## Activity
Those lines of the following listing which contain the string "SelfDestructible" should be returned.

## Records for the exercise
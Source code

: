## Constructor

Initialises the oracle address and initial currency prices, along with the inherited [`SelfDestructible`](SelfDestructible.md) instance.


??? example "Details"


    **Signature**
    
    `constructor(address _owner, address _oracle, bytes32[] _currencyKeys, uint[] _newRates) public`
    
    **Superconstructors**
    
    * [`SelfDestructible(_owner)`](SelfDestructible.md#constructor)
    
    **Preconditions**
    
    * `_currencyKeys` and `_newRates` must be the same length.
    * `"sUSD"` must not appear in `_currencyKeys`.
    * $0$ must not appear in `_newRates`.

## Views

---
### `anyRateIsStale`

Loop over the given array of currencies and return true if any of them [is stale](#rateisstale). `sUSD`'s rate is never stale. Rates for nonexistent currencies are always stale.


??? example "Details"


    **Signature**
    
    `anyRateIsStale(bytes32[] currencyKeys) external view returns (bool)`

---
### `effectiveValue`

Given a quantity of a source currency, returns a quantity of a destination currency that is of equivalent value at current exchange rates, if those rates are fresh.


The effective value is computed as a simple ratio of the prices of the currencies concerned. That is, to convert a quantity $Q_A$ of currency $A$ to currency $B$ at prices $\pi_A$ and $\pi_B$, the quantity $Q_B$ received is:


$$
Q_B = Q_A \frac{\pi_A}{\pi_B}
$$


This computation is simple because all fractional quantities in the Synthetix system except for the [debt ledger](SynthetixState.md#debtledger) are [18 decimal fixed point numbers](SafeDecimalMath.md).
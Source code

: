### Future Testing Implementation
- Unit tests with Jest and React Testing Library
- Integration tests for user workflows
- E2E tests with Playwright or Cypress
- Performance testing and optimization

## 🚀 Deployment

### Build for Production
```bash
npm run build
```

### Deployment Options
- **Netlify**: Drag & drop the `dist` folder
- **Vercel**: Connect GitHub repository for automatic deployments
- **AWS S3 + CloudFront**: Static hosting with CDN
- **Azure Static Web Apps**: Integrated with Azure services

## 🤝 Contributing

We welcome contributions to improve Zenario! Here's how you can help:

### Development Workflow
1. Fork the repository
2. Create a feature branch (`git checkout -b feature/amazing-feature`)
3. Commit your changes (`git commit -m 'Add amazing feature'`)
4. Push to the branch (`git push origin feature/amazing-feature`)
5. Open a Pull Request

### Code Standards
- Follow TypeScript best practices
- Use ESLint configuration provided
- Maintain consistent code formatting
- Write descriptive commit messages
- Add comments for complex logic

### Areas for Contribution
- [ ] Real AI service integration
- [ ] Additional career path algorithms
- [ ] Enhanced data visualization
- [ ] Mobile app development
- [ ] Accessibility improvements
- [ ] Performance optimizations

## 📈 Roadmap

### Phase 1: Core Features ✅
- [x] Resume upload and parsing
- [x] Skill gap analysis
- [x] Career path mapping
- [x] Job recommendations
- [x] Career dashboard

## The answer
Initialises the oracle address and initial currency prices, along with the inherited [`SelfDestructible`](SelfDestructible.md) instance.
    * [`SelfDestructible(_owner)`](SelfDestructible.md#constructor)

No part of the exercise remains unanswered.